▶ _YOUR ASSIGNMENT_:
From the data that follows, copy every line with the string "species".

▶ _DATA LISTING_:
^^^^^^^^

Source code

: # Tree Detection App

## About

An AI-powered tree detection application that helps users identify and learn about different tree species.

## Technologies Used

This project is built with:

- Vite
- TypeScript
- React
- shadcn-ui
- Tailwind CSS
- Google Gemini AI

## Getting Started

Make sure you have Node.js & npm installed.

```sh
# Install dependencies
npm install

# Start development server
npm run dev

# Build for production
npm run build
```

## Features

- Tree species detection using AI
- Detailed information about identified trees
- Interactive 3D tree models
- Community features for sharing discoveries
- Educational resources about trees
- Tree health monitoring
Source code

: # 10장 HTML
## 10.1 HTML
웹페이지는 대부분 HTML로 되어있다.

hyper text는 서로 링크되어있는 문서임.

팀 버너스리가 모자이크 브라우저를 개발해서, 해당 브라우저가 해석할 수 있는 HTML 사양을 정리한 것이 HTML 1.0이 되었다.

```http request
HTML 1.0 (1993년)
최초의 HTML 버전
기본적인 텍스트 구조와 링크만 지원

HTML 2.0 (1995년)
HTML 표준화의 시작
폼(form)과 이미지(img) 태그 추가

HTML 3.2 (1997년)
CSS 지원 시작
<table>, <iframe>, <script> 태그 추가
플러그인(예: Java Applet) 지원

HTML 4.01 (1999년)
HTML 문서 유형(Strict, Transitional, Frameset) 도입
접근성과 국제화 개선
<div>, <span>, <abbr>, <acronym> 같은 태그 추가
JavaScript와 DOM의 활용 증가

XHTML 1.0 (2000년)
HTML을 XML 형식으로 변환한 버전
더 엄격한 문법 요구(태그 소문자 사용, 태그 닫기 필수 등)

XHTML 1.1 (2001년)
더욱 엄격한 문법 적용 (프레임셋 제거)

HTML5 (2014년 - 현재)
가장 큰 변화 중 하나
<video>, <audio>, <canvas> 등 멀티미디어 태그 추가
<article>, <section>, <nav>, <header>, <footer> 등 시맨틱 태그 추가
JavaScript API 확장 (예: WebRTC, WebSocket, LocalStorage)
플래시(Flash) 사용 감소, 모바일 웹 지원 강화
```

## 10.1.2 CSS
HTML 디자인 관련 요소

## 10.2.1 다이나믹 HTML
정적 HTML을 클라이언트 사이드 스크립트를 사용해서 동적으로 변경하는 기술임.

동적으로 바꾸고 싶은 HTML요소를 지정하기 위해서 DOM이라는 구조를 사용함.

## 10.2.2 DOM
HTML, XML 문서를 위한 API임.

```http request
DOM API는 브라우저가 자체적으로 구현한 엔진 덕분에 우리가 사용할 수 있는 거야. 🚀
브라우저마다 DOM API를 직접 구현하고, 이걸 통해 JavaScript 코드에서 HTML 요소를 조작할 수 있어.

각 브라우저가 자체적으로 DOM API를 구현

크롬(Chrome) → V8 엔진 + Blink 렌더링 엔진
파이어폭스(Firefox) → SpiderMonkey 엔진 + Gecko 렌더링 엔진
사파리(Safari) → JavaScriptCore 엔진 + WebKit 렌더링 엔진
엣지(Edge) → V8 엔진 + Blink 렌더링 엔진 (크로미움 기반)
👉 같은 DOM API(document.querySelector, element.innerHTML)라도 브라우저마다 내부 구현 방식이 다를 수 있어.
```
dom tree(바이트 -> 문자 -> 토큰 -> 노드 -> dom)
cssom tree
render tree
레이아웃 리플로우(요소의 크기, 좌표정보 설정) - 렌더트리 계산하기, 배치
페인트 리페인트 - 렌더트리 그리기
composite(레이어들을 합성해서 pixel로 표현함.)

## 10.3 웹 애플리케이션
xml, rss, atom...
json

^^^^^^^^

▶ _EXERCISE SOLUTION_:
An AI-powered tree detection application that helps users identify and learn about different tree species.
- Tree species detection using AI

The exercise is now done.